Bei den Futures fiel US-Gold zum Dezember um 5,48 USD oder 0,3% auf 1.856,92 USD. Es endete letzte Woche um 4,9% tiefer.
"Das nächste Ziel nach unten könnte der kleine Konsolidierungsbereich von Mitte Juli zwischen 1.794 USD und 1.847,34 USD sein.".
Rajan Dhall, ein weiterer Goldchartist, sagte am Freitag auf FX Street.
"Die Indikatoren sehen immer noch bärisch aus, da der Relative Strength Index immer im überverkauften Bereich feststeckt".
Ungeachtet der verheerenden Woche zeigten beide Goldbenchmarks einen durchschnittlichen Gewinn gegenüber dem Jahresbeginn von 20%.
Gold könnte mehr verlieren
Für Goldbullen war dies ein Spiegelbild der Stärke des Hafens angesichts von Widrigkeiten. Für die Bären war dies ein Signal dafür, dass es noch viel Gewinnpotential von einem Verkauf des gelben Metalls auf dem Rücken der Dollar-Rallye gibt.
Nach einem frühen Einbruch im März, als es bei einem Liquidationsschock, der durch die Neuheit der Covid-19-Lockdowns ausgelöst wurde, mit Aktien zusammenbrach, hatte Gold einen phänomenalen Ritt nach oben.
Von einem Fünf-Monats-Tief von 1.451,50 USD erreichte Spotgold in der ersten Augustwoche ein Rekordhoch von 2.073 USD.
Danach stieß es jedoch auf heftigen Widerstand, da die Schwäche anderer Währungen und die erneuten Spannungen zwischen den USA und China den Dollar stattdessen zum bevorzugten sicheren Hafen machten.
"Wir sehen ein risikoaverses Umfeld, was bedeutet, dass sich der Dollar weiter festigt und der Goldpreis kurzfristig stark unter Druck steht", sagte Howie Lee, ein Ökonom bei der OCBC Bank.
Der US-Dollar-Index, der die Stärke der amerikanischen Währung gegenüber einem Korb aus sechs anderen Leitwährungen abbildet, fiel um 0,2% auf 94,537, nach einem Zweimonatshoch von 94,795 am Freitag. Der DX stieg in der Woche um 2% und im Monat um fast 3%, obwohl er gegenüber dem Vorjahr um mehr als 1% gesunken ist.
Charts zeigen, dass die Stärke des Dollars ihn in dieser Woche wahrscheinlich nicht weit unter das Niveau von 94 fallen lassen wird, insbesondere angesichts der Präsidentendebatte am Dienstag und den Beschäftigungszahlen am Freitag.

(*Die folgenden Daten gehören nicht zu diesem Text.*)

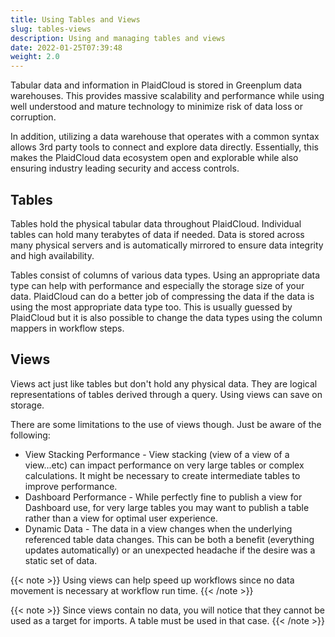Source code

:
 ```yaml
---
title: Using Tables and Views
slug: tables-views
description: Using and managing tables and views
date: 2022-01-25T07:39:48
weight: 2.0
---
```



Tabular data and information in PlaidCloud is stored in Greenplum data warehouses.  This provides massive
scalability and performance while using well understood and mature technology to minimize risk of data loss 
or corruption.

In addition, utilizing a data warehouse that operates with a common syntax allows 3rd party tools to connect
and explore data directly.  Essentially, this makes the PlaidCloud data ecosystem open and explorable while 
also ensuring industry leading security and access controls.

## Tables

Tables hold the physical tabular data throughout PlaidCloud.  Individual tables can hold many terabytes of data if needed.  Data is stored across many
physical servers and is automatically mirrored to ensure data integrity and high availability.

Tables consist of columns of various data types.  Using an appropriate data type can help with performance and especially the storage size of your data.
PlaidCloud can do a better job of compressing the data if the data is using the most appropriate data type too.  This is usually guessed by PlaidCloud but
it is also possible to change the data types using the column mappers in workflow steps.

## Views

Views act just like tables but don't hold any physical data.  They are logical representations of tables derived through a query.  Using views can save on storage.

There are some limitations to the use of views though.  Just be aware of the following:

 * View Stacking Performance - View stacking (view of a view of a view...etc) can impact performance on very large tables or complex calculations.  It might be necessary to create intermediate tables to improve performance.
 * Dashboard Performance - While perfectly fine to publish a view for Dashboard use, for very large tables you may want to publish a table rather than a view for optimal user experience.
 * Dynamic Data - The data in a view changes when the underlying referenced table data changes.  This can be both a benefit (everything updates automatically) or an unexpected headache if the desire was a static set of data.

{{< note >}}
Using views can help speed up workflows since no data movement is necessary at workflow run time.
{{< /note >}}

{{< note >}}
Since views contain no data, you will notice that they cannot be used as a target for imports.  A table must be used in that case.
{{< /note >}}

Der Dollar könnte steigen, wenn Herausforderer Biden, der in den Umfragen führt, in der Debatte gut abschneidet. Der Dollar könnte sich auch nach oben bewegen, wenn die Zunahme der nicht landwirtschaftlichen Beschäftigten im August über den prognostizierten 850.000 Neuzugänge liegt, nachdem im August von 1,37 Millionen Jobs geschaffen wurden.